La stratégie de stablecoin de l’Iran attire l’attention mondiale au milieu des turbulences géopolitiques plus larges. À cet égard, lors des frappes aériennes du 28 février, la Banque centrale d’Iran a suspendu la paire de trading $USDT-toman afin de réduire la revalorisation de la monnaie.
Cela indique l’importance systémique des stablecoins dans l’économie du pays. De plus, le Groupe d’action financière (GAFI) a révélé que les stablecoins représentaient jusqu’à 84 % des volumes de crypto illégaux en Iran en 2025.
L’économie de crypto de 10 milliards de dollars de l’Iran subit un test de résistance en pleine guerre
Au début de février 2026, les rapports ont indiqué que les volumes de transferts crypto de l’Iran avaient atteint environ 8 à 10 milliards de dollars en 2025. À cet égard, la Banque centrale d’Iran a acheté au moins 507 millions de dollars en $USDT en 2025. Cela montre un plan sophistiqué pour contourner le système bancaire mondial.

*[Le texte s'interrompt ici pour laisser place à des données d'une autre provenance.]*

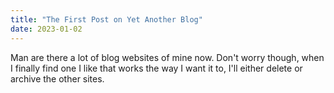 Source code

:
 ```yaml
---
title: "The First Post on Yet Another Blog"
date: 2023-01-02
---
```

Man are there a lot of blog websites of mine now. Don't worry though, when I finally find one I like that works the way I want it to, I'll either delete or archive the other sites.
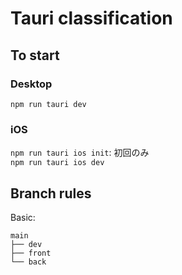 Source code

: # Tauri classification

## To start

### Desktop
`npm run tauri dev`

### iOS
`npm run tauri ios init`: 初回のみ  
`npm run tauri ios dev`

## Branch rules

Basic:

```
main
├── dev
├── front
└── back
```
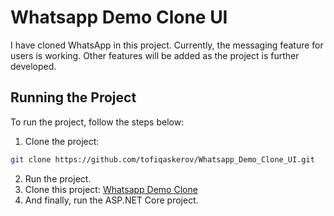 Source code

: # Whatsapp Demo Clone UI

I have cloned WhatsApp in this project. Currently, the messaging feature for users is working. Other features will be added as the project is further developed.

## Running the Project

To run the project, follow the steps below:

1. Clone the project:
 ```bash
 git clone https://github.com/tofiqaskerov/Whatsapp_Demo_Clone_UI.git
 
 ```
2. Run the project.
3. Clone this project: [Whatsapp Demo Clone](https://github.com/tofiqaskerov/Whatsapp_Demo_Clone)
4. And finally, run the ASP.NET Core project. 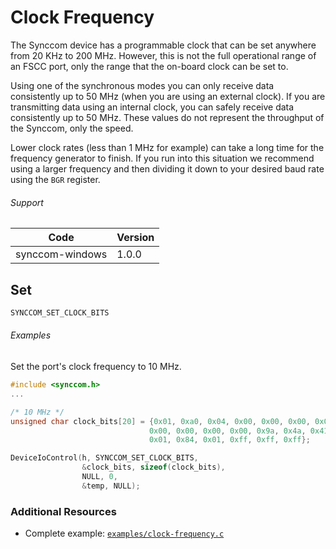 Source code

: # Clock Frequency

The Synccom device has a programmable clock that can be set anywhere from 20 KHz to 200 MHz. However, this is not the full operational range of an FSCC port, only the range that the on-board clock can be set to.

Using one of the synchronous modes you can only receive data consistently up to 50 MHz (when you are using an external clock). If you are transmitting data using an internal clock, you can safely  receive data consistently up to 50 MHz. These values do not represent the throughput of the Synccom, only the speed.

Lower clock rates (less than 1 MHz for example) can take a long time for the frequency generator to finish. If you run into this situation we recommend using a larger frequency and then dividing it down to your desired baud rate using the `BGR` register.

###### Support
| Code | Version |
| ---- | ------- |
| synccom-windows | 1.0.0 |


## Set
```c
SYNCCOM_SET_CLOCK_BITS
```

###### Examples
Set the port's clock frequency to 10 MHz.
```c
#include <synccom.h>
...

/* 10 MHz */
unsigned char clock_bits[20] = {0x01, 0xa0, 0x04, 0x00, 0x00, 0x00, 0x00,
                               0x00, 0x00, 0x00, 0x00, 0x9a, 0x4a, 0x41,
                               0x01, 0x84, 0x01, 0xff, 0xff, 0xff};

DeviceIoControl(h, SYNCCOM_SET_CLOCK_BITS,
		        &clock_bits, sizeof(clock_bits),
				NULL, 0,
				&temp, NULL);
```


### Additional Resources
- Complete example: [`examples/clock-frequency.c`](../examples/clock-frequency.c) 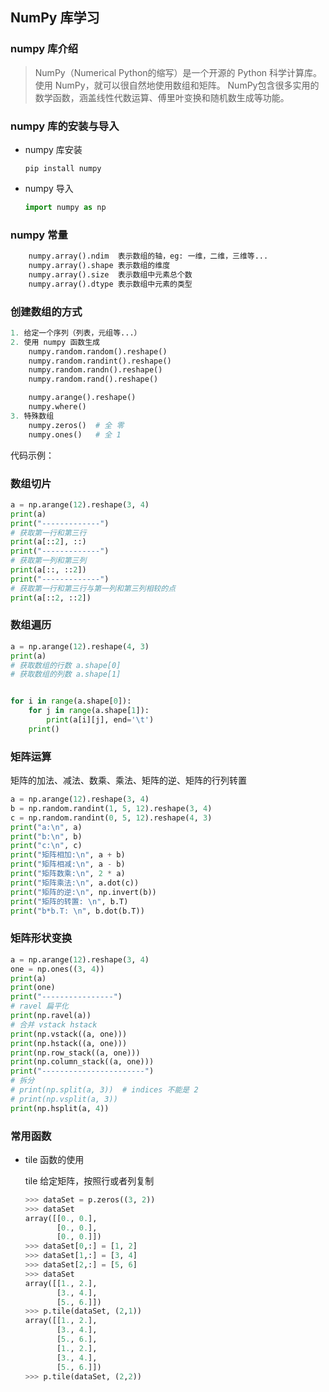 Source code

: ## NumPy 库学习

### numpy 库介绍

> NumPy（Numerical Python的缩写）是一个开源的 Python 科学计算库。使用 NumPy，就可以很自然地使用数组和矩阵。 NumPy包含很多实用的数学函数，涵盖线性代数运算、傅里叶变换和随机数生成等功能。

### numpy 库的安装与导入

- numpy 库安装

  ```
  pip install numpy
  ```

- numpy 导入

  ```python
  import numpy as np
  ```

### numpy 常量

```python
	numpy.array().ndim  表示数组的轴，eg: 一维，二维，三维等...
    numpy.array().shape 表示数组的维度
    numpy.array().size  表示数组中元素总个数
    numpy.array().dtype 表示数组中元素的类型
```

### 创建数组的方式

```python
1. 给定一个序列（列表，元组等...） 
2. 使用 numpy 函数生成
    numpy.random.random().reshape()    
    numpy.random.randint().reshape()
    numpy.random.randn().reshape()
    numpy.random.rand().reshape()

    numpy.arange().reshape()   
    numpy.where() 
3. 特殊数组
    numpy.zeros()  # 全 零
    numpy.ones()   # 全 1   
```

代码示例：



### 数组切片

```python
a = np.arange(12).reshape(3, 4)
print(a)
print("-------------")
# 获取第一行和第三行
print(a[::2], ::)
print("-------------")
# 获取第一列和第三列
print(a[::, ::2])
print("-------------")
# 获取第一行和第三行与第一列和第三列相较的点
print(a[::2, ::2])
```

### 数组遍历

```python
a = np.arange(12).reshape(4, 3)
print(a)
# 获取数组的行数 a.shape[0]
# 获取数组的列数 a.shape[1]


for i in range(a.shape[0]):
	for j in range(a.shape[1]):
		print(a[i][j], end='\t')
	print()  
```

### 矩阵运算

 矩阵的加法、减法、数乘、乘法、矩阵的逆、矩阵的行列转置

```python
a = np.arange(12).reshape(3, 4)
b = np.random.randint(1, 5, 12).reshape(3, 4)
c = np.random.randint(0, 5, 12).reshape(4, 3)
print("a:\n", a)
print("b:\n", b)
print("c:\n", c)
print("矩阵相加:\n", a + b)
print("矩阵相减:\n", a - b)
print("矩阵数乘:\n", 2 * a)
print("矩阵乘法:\n", a.dot(c))
print("矩阵的逆:\n", np.invert(b))
print("矩阵的转置: \n", b.T)
print("b*b.T: \n", b.dot(b.T))
```

### 矩阵形状变换

```python
a = np.arange(12).reshape(3, 4)
one = np.ones((3, 4))
print(a)
print(one)
print("----------------")
# ravel 扁平化
print(np.ravel(a))
# 合并 vstack hstack
print(np.vstack((a, one)))
print(np.hstack((a, one)))
print(np.row_stack((a, one)))
print(np.column_stack((a, one)))
print("-----------------------")
# 拆分
# print(np.split(a, 3))  # indices 不能是 2
# print(np.vsplit(a, 3))
print(np.hsplit(a, 4))
```

### 常用函数

- tile 函数的使用

  tile 给定矩阵，按照行或者列复制

  ```python
  >>> dataSet = p.zeros((3, 2))
  >>> dataSet
  array([[0., 0.],
         [0., 0.],
         [0., 0.]])
  >>> dataSet[0,:] = [1, 2]
  >>> dataSet[1,:] = [3, 4]
  >>> dataSet[2,:] = [5, 6]
  >>> dataSet
  array([[1., 2.],
         [3., 4.],
         [5., 6.]])
  >>> p.tile(dataSet, (2,1))
  array([[1., 2.],
         [3., 4.],
         [5., 6.],
         [1., 2.],
         [3., 4.],
         [5., 6.]])
  >>> p.tile(dataSet, (2,2))
  ```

Les rapports de marché soulignent qu’une part importante de l’activité crypto en Iran était liée au Corps des Gardiens de la révolution islamique (IRGC). Plus précisément, lorsque l’Iran a subi des frappes américaines et israéliennes le 28 février, et que la situation au Moyen-Orient, notamment dans le détroit d’Hormuz, s’est aggravée, la connectivité Internet du pays a chuté de 99 %.
Cela a entraîné une baisse de 80 % des volumes de transferts crypto, et les échanges ont adopté une posture défensive, suspendant les retraits tout en procédant à un traitement par lots.
L’Iran utilise les stablecoins comme partie intégrante de sa stratégie d’évasion des sanctions
Par ailleurs, la Banque centrale iranienne a ordonné aux échanges crypto de suspendre la paire $USDT-toman. Par la suite, lorsque le trading a repris, les prix déconnectés et les carnets de commandes réduits ont révélé une perspective de marché fragile sans cette paire cruciale. Même alors, alors que les citoyens iraniens perdaient l’accès lors du blackout, des acteurs liés au régime auraient pu continuer à transférer des fonds discrètement.
Récemment, le GAFI a publié un rapport sur les stablecoins ainsi que sur les portefeuilles non hébergés, faisant référence aux 84 % de volumes de crypto illégitimes en 2025, incluant les stablecoins. Le rapport a clairement pointé du doigt des acteurs iraniens tout en exhortant les émetteurs à adopter rapidement des capacités de gel, de liste noire et de brûlage.
En conséquence, ce cas met en lumière le paradoxe au cœur des stablecoins, car ces actifs liés au dollar, essentiels pour les paiements légitimes transfrontaliers, sont devenus un instrument d’évasion des sanctions.